The most important fishing equipment is the rod and reel, according to ODNR. Plenty of space is needed between the fisher and other people or objects to cast safely. Smaller baits are “attractive to more kinds and sizes of bait;” therefore, lures in the 1/8- to 1/4-ounce range are top pick. Fishers should choose colors that best reflect the color of live bait.
Wilkerson said beginners should use a simple rod and reel and simple bait, such as earthworms.
The survival of released sportfish averages 82 percent, according to ODNR. However, under certain situations, that percentage can decrease to nearly 25 percent. For catch-and-release fishing to succeed, released fish must not only swim away, but be able to resume normal functions, such as swimming, feeding, and growing.
Initial mortality typically occurs when a fish is hooked in a way that damages tissues, such as the gills or gullet, and results in severe bleeding, according to ODNR. Even if not initially wounded, a fish can suffer from “sub-lethal stressors,” such as prolonged exercise when being caught; degradation of the protective mucus when being handled or caught in a net; extended air exposure time during hook removal; and skeletal and muscular compression and extension experienced when fish are held vertically.
According to ODNR, the fish must be held horizontally to reduce the risk of skeletal structure damage.
For a fish to effectively transfer oxygen from the water to the blood stream, water must pass over the gill surfaces in a front to back direction, according to ODNR. Moving a fish back and forth in the water does not optimize oxygen uptake and can even be detrimental to recovery.

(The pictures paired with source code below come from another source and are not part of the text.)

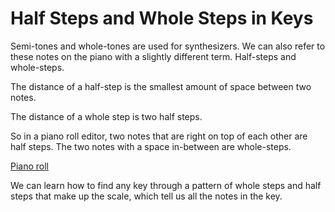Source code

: 
# Half Steps and Whole Steps in Keys

Semi-tones and whole-tones are used for synthesizers. We can also refer to these notes on the piano with a slightly different term. Half-steps and whole-steps.

The distance of a half-step is the smallest amount of space between two notes.

The distance of a whole step is two half steps.

So in a piano roll editor, two notes that are right on top of each other are half steps. The two notes with a space in-between are whole-steps.

[Piano roll](https://imgur.com/6Who26E)

We can learn how to find any key through a pattern of whole steps and half steps that make up the scale, which tell us all the notes in the key.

Hold the fish steady or gently move it in an ‘S’ or a ‘figure 8′ pattern, so that it may naturally pulse the gills, inducing flow over the gill surfaces.
To minimize the amount of protective mucus removal, fishers should have wet hands when handling fish. By keeping this protective mucus in tact, the fish is less likely to suffer from damage to their internal organs.
“I could go on all day about fishing strategies and tips,” Wilkerson said. “The best thing is to get some advice from someone that does fish, find places where other people are fishing, and be patient.”
He said some people spend only a half hour on the waters fishing, while others stay out for anywhere from 6-8 hours.
“It’s not just about catching fish for some people,” he said. “It’s about being outdoors, enjoying nature and being with other people.”